Seongnam FC (Hangul: 성남 FC) is a South Korean professional football club based in Seongnam that competes in the K League 2, the second tier of South Korean football. Founded in 1989 as Ilhwa Chunma Football Club, the club has won seven national league titles, three FA Cups, three League Cups, and two AFC Champions League titles. Seongnam also placed fifth in the IFFHS Asian Clubs of the 20th century.

In 2014, the club was bought by the Seongnam City Government and was renamed as Seongnam FC.

History

Ilhwa Chunma era 1989–2013

Foundation 
In 1975, Sun Myung Moon, the owner of Tongil Group, wanted to found a professional football club in South Korea. Since the Korean Super League was founded in 1983, he tried to find a club to participate in the league but Choi Soon-young, the head of Korea Football Association, ignored Moon's interest due to a religious reasons.

Nevertheless, Tongil Group prepared the foundation of a new football club since 1986 and finally obtained a license from Korea Football Association as a club based in Seoul.

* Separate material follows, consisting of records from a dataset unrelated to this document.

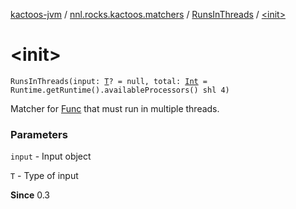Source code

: [kactoos-jvm](../../index.md) / [nnl.rocks.kactoos.matchers](../index.md) / [RunsInThreads](index.md) / [&lt;init&gt;](./-init-.md)

# &lt;init&gt;

`RunsInThreads(input: `[`T`](index.md#T)`? = null, total: `[`Int`](https://kotlinlang.org/api/latest/jvm/stdlib/kotlin/-int/index.html)` = Runtime.getRuntime().availableProcessors() shl 4)`

Matcher for [Func](../../nnl.rocks.kactoos/-func/index.md) that must run in multiple threads.

### Parameters

`input` - Input object

`T` - Type of input

**Since**
0.3

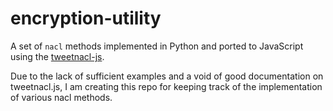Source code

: # encryption-utility


A set of `nacl` methods implemented in Python and ported to JavaScript using the [tweetnacl-js](https://github.com/dchest/tweetnacl-js).

Due to the lack of sufficient examples and a void of good documentation on tweetnacl.js, I am creating this repo for keeping track of the implementation of various nacl methods.
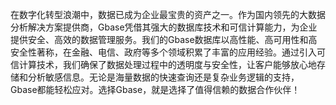 在数字化转型浪潮中，数据已成为企业最宝贵的资产之一。作为国内领先的大数据分析解决方案提供商，Gbase凭借其强大的数据库技术和可信计算能力，为企业提供安全、高效的数据管理服务。我们的Gbase数据库以高性能、高可用性和高安全性著称，在金融、电信、政府等多个领域积累了丰富的应用经验。通过引入可信计算技术，我们确保了数据处理过程中的透明度与安全性，让客户能够放心地存储和分析敏感信息。无论是海量数据的快速查询还是复杂业务逻辑的支持，Gbase都能轻松应对。选择Gbase，就是选择了值得信赖的数据合作伙伴！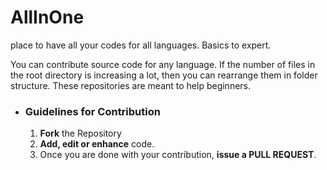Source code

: # AllInOne
place to have all your codes for all languages. Basics to expert.

You can contribute source code for any language.
If the number of files in the root directory is increasing a lot, then you can rearrange them in folder structure.
These repositories are meant to help beginners.


- ### Guidelines for Contribution
    1. **Fork** the Repository
    2. **Add, edit or enhance** code.
    3. Once you are done with your contribution, **issue a PULL REQUEST**.
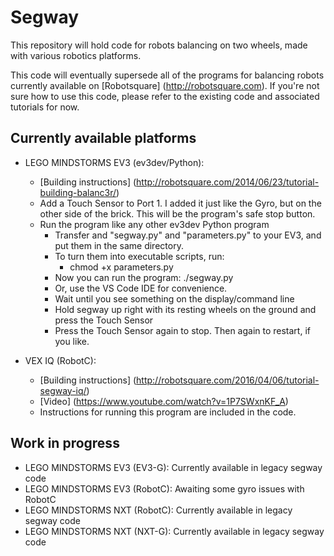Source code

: # Segway
This repository will hold code for robots balancing on two wheels, made with various robotics platforms.

This code will eventually supersede all of the programs for balancing robots currently available on [Robotsquare] (http://robotsquare.com). If you're not sure how to use this code, please refer to the existing code and associated tutorials for now.

## Currently available platforms

- LEGO MINDSTORMS EV3 (ev3dev/Python):
  - [Building instructions] (http://robotsquare.com/2014/06/23/tutorial-building-balanc3r/)
  - Add a Touch Sensor to Port 1. I added it just like the Gyro, but on the other side of the brick. This will be the program's safe stop button.
  - Run the program like any other ev3dev Python program
     - Transfer and "segway.py" and "parameters.py" to your EV3, and put them in the same directory.
     - To turn them into executable scripts, run:
        - chmod +x parameters.py
     - Now you can run the program: ./segway.py   
     - Or, use the VS Code IDE for convenience.
     - Wait until you see something on the display/command line
     - Hold segway up right with its resting wheels on the ground and press the Touch Sensor
     - Press the Touch Sensor again to stop. Then again to restart, if you like.

- VEX IQ (RobotC):
  - [Building instructions] (http://robotsquare.com/2016/04/06/tutorial-segway-iq/)
  - [Video] (https://www.youtube.com/watch?v=1P7SWxnKF_A)
  - Instructions for running this program are included in the code.

## Work in progress

- LEGO MINDSTORMS EV3 (EV3-G):  Currently available in legacy segway code
- LEGO MINDSTORMS EV3 (RobotC): Awaiting some gyro issues with RobotC
- LEGO MINDSTORMS NXT (RobotC): Currently available in legacy segway code
- LEGO MINDSTORMS NXT (NXT-G):  Currently available in legacy segway code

Tongil Group firstly considered to find the club in Honam provinces but there was objection from the local community.

Officially, the club was founded on 18 March 1989 as Ilhwa Chunma Football Club (Chunma is known in Korean culture as the winged horse that the Jade Emperor riding in heaven) and the club based in Seoul became the sixth member of the Korean Super League. The foundation ceremony was held in Sheraton Walkerhill Hotel in Seoul. Korea Football Association helped the club to form a team quickly by giving the permission to have six priority picks out of players from Honam regions in the 1989 K League draft. The club has chosen six players, including Ko Jeong-woon and signed Park Jong-hwan as the head coach. The contract with Park was a lucrative deal back then, deposit 100 million KRW with 48 million KRW as annual salary.

Early successes 
The club was successful from its beginning, winning its first League Cup three years after its foundation in 1992 and winning three consecutive league titles from 1993 to 1995. In 1995, K League clubs wanted to stop the club's third consecutive title and agreed to change the league format back to two stages and the championship playoffs system; however, Ilhwa Chunma still won the title. Seongnam also won the 1995 Asian Club Championship, defeating Al-Nasr 1–0 after extra time in the final.

Cheonan Bound 
The club was forced to move out from Seoul in 1996, as a part of the decentralization policy of the league, Ilhwa Chunma moved to the city of Cheonan due to the city council proposition of refurbishing the Cheonan Oryong Stadium into the football-specific stadium and building another sports complex in Baekseok-dong. The club also changed its name to Cheonan Ilhwa Chunma as a part of the policy.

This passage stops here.